2.4HMGB1缺失對(duì)HSCs細(xì)胞周期的影響 與對(duì)照組相比，HMGB1 siRNA組HSCs細(xì)胞G0期細(xì)胞明顯減少(P<0.05)，G1期細(xì)胞明顯增加(P<0.05)。見(jiàn)表2。

2.5HMGB1缺失對(duì)HSCs細(xì)胞凋亡的影響 與對(duì)照組相比，HMGB1 siRNA組HSCs細(xì)胞凋亡率明顯升高(P<0.05)。見(jiàn)表2、圖2。

2.6HMGB1缺失對(duì)HSCs細(xì)胞集落形成能力的影響 與對(duì)照組相比，HMGB1 siRNA組HSCs細(xì)胞的CFU-E、CFU-GM、CFU-MK和CFU-Mix集落形成能力均明顯下降(P<0.05)。見(jiàn)表2。

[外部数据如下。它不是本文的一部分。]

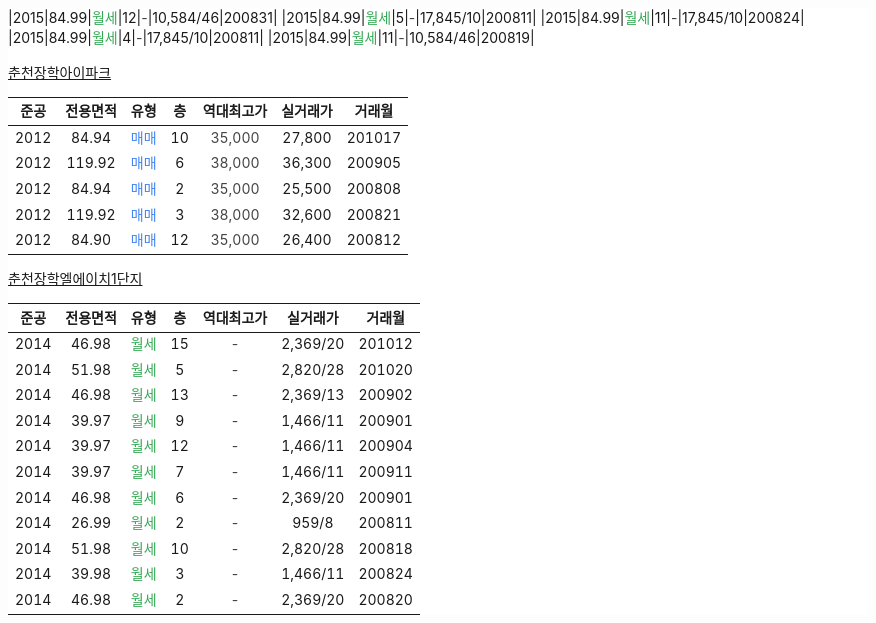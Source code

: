 |2015|84.99|<span style="color:#34a853">월세</span>|12|<span style="color:#444444">-</span>|10,584/46|200831|
|2015|84.99|<span style="color:#34a853">월세</span>|5|<span style="color:#444444">-</span>|17,845/10|200811|
|2015|84.99|<span style="color:#34a853">월세</span>|11|<span style="color:#444444">-</span>|17,845/10|200824|
|2015|84.99|<span style="color:#34a853">월세</span>|4|<span style="color:#444444">-</span>|17,845/10|200811|
|2015|84.99|<span style="color:#34a853">월세</span>|11|<span style="color:#444444">-</span>|10,584/46|200819|


<script async src="//pagead2.googlesyndication.com/pagead/js/adsbygoogle.js"></script>

<ins class="adsbygoogle"
     style="display:block"
     data-ad-client="ca-pub-2446590836940007"
     data-ad-slot="1659523306"
     data-ad-format="auto"
     data-full-width-responsive="true"></ins>
<script>
(adsbygoogle = window.adsbygoogle || []).push({});
</script>


[춘천장학아이파크](https://search.naver.com/search.naver?query=%EA%B0%95%EC%9B%90%EB%8F%84+%EC%B6%98%EC%B2%9C%EC%8B%9C+%EB%8F%99%EB%A9%B4+%EC%9E%A5%ED%95%99%EB%A6%AC+%EC%B6%98%EC%B2%9C%EC%9E%A5%ED%95%99%EC%95%84%EC%9D%B4%ED%8C%8C%ED%81%AC)

|준공|전용면적|유형|층|역대최고가|실거래가|거래월|
|:---:|:---:|:---:|:---:|:---:|:---:|:---:|
|2012|84.94|<span style="color:#4285f3">매매</span>|10|<span style="color:#444444">35,000</span>|27,800|201017|
|2012|119.92|<span style="color:#4285f3">매매</span>|6|<span style="color:#444444">38,000</span>|36,300|200905|
|2012|84.94|<span style="color:#4285f3">매매</span>|2|<span style="color:#444444">35,000</span>|25,500|200808|
|2012|119.92|<span style="color:#4285f3">매매</span>|3|<span style="color:#444444">38,000</span>|32,600|200821|
|2012|84.90|<span style="color:#4285f3">매매</span>|12|<span style="color:#444444">35,000</span>|26,400|200812|

[춘천장학엘에이치1단지](https://search.naver.com/search.naver?query=%EA%B0%95%EC%9B%90%EB%8F%84+%EC%B6%98%EC%B2%9C%EC%8B%9C+%EB%8F%99%EB%A9%B4+%EC%9E%A5%ED%95%99%EB%A6%AC+%EC%B6%98%EC%B2%9C%EC%9E%A5%ED%95%99%EC%97%98%EC%97%90%EC%9D%B4%EC%B9%981%EB%8B%A8%EC%A7%80)

|준공|전용면적|유형|층|역대최고가|실거래가|거래월|
|:---:|:---:|:---:|:---:|:---:|:---:|:---:|
|2014|46.98|<span style="color:#34a853">월세</span>|15|<span style="color:#444444">-</span>|2,369/20|201012|
|2014|51.98|<span style="color:#34a853">월세</span>|5|<span style="color:#444444">-</span>|2,820/28|201020|
|2014|46.98|<span style="color:#34a853">월세</span>|13|<span style="color:#444444">-</span>|2,369/13|200902|
|2014|39.97|<span style="color:#34a853">월세</span>|9|<span style="color:#444444">-</span>|1,466/11|200901|
|2014|39.97|<span style="color:#34a853">월세</span>|12|<span style="color:#444444">-</span>|1,466/11|200904|
|2014|39.97|<span style="color:#34a853">월세</span>|7|<span style="color:#444444">-</span>|1,466/11|200911|
|2014|46.98|<span style="color:#34a853">월세</span>|6|<span style="color:#444444">-</span>|2,369/20|200901|
|2014|26.99|<span style="color:#34a853">월세</span>|2|<span style="color:#444444">-</span>|959/8|200811|
|2014|51.98|<span style="color:#34a853">월세</span>|10|<span style="color:#444444">-</span>|2,820/28|200818|
|2014|39.98|<span style="color:#34a853">월세</span>|3|<span style="color:#444444">-</span>|1,466/11|200824|
|2014|46.98|<span style="color:#34a853">월세</span>|2|<span style="color:#444444">-</span>|2,369/20|200820|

表2 HMGB1缺失對(duì)HSCs細(xì)胞周期、凋亡、集落形成能力影響

圖2 HMGB1缺失對(duì)HSCs細(xì)胞凋亡的影響

3 討 論

HSCs具有自我更新和分化能力，可以分化為造血祖細(xì)胞并最終生成各種血液細(xì)胞〔8〕。維持HSCs數(shù)量和功能的穩(wěn)定對(duì)于預(yù)防造血系統(tǒng)損傷和血液系統(tǒng)疾病具有重要意義〔9〕。HMGB1是一種炎癥相關(guān)的損傷分子，近年來(lái)研究顯示〔10〕，HMGB1可以調(diào)節(jié)某些干細(xì)胞功能，誘導(dǎo)其增殖分化。PTEN基因編碼產(chǎn)物為脂質(zhì)磷酸酶，PTEN基因缺失可以激活TGF-β信號(hào)通路，抑制HSCs的自我更新，引起HSCs衰竭，甚至轉(zhuǎn)化為白血病細(xì)胞〔11〕。已有研究顯示〔12〕，阻斷HMGB1可以抑制PTEN的活性，上調(diào)TGF-β1的表達(dá)，參與HSCs調(diào)控。本研究結(jié)果提示HMGB1可以上調(diào)PTEN的表達(dá)，下調(diào)TGF-β1的表達(dá)。TGF-β1屬于TGF-β家族，可以激活下游的Smad，參與調(diào)控HSCs的功能。已有研究顯示〔13〕，PTEN可以抑制TGF-β1信號(hào)通路，在HSCs的調(diào)控中具有重要作用，提示HMGB1缺失可能通過(guò)抑制PTEN的表達(dá)，激活TGF-β1信號(hào)通路參與調(diào)控HSCs的自我更新和定向分化能力。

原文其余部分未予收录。